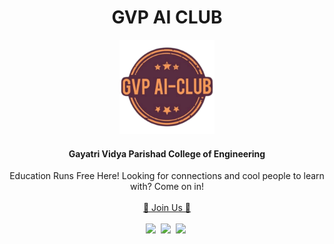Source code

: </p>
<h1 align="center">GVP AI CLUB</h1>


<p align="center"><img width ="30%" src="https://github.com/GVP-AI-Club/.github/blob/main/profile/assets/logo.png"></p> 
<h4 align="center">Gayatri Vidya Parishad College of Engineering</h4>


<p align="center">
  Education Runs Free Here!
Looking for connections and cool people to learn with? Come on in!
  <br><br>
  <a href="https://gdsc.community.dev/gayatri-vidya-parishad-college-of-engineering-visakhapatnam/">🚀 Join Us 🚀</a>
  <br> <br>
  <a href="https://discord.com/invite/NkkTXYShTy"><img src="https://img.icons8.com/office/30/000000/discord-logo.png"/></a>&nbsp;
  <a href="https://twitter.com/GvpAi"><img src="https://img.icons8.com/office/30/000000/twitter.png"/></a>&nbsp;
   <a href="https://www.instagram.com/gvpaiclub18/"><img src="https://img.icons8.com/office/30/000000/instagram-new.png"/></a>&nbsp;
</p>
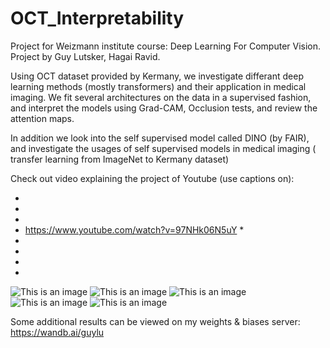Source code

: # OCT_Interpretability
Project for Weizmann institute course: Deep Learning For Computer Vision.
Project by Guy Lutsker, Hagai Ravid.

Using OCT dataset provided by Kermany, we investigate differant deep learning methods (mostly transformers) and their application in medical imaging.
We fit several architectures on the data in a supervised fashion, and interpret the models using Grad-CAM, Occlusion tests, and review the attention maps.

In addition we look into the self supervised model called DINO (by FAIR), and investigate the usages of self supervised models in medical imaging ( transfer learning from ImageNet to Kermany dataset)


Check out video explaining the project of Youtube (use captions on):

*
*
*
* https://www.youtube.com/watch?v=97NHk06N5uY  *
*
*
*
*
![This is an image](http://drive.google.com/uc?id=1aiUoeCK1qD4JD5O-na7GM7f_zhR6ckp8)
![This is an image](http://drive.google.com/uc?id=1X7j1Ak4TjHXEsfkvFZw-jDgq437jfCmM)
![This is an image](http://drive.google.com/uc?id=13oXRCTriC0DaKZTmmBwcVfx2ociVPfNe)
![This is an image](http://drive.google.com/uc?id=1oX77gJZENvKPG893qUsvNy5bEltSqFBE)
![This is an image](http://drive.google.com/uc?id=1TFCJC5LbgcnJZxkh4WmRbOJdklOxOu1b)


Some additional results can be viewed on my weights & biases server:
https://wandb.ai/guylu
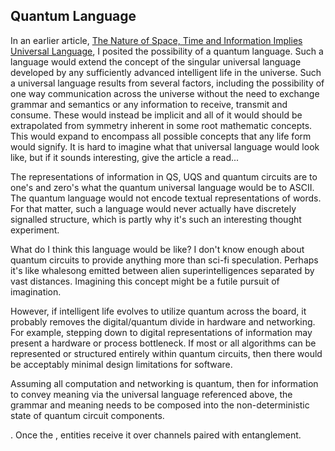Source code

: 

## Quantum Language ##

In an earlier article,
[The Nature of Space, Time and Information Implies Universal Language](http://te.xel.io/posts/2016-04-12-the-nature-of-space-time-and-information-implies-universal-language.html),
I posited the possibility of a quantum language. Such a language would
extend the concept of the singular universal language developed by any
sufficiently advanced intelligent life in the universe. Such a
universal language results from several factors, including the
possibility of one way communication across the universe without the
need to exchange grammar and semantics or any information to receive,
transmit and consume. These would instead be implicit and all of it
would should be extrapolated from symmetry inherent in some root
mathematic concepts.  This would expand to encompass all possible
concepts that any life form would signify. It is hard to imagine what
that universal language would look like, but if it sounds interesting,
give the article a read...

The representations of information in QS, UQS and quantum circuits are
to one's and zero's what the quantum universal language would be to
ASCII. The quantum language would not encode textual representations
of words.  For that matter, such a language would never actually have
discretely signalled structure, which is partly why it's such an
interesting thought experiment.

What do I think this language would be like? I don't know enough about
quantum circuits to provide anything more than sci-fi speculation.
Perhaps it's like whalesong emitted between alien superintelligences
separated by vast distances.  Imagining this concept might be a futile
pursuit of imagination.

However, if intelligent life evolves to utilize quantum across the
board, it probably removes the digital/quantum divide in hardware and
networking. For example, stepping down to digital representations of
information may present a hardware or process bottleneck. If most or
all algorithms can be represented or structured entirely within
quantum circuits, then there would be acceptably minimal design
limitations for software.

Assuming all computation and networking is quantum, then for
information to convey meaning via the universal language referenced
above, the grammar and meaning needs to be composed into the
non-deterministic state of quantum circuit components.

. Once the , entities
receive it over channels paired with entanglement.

━━━━━━━━━━━━━━━━━━━━━━━━━━━━━━

_What the task asks_: Would you please show every line of the material above that includes the string "representations"?

_Answer to this task_:
The representations of information in QS, UQS and quantum circuits are
ASCII. The quantum language would not encode textual representations
networking. For example, stepping down to digital representations of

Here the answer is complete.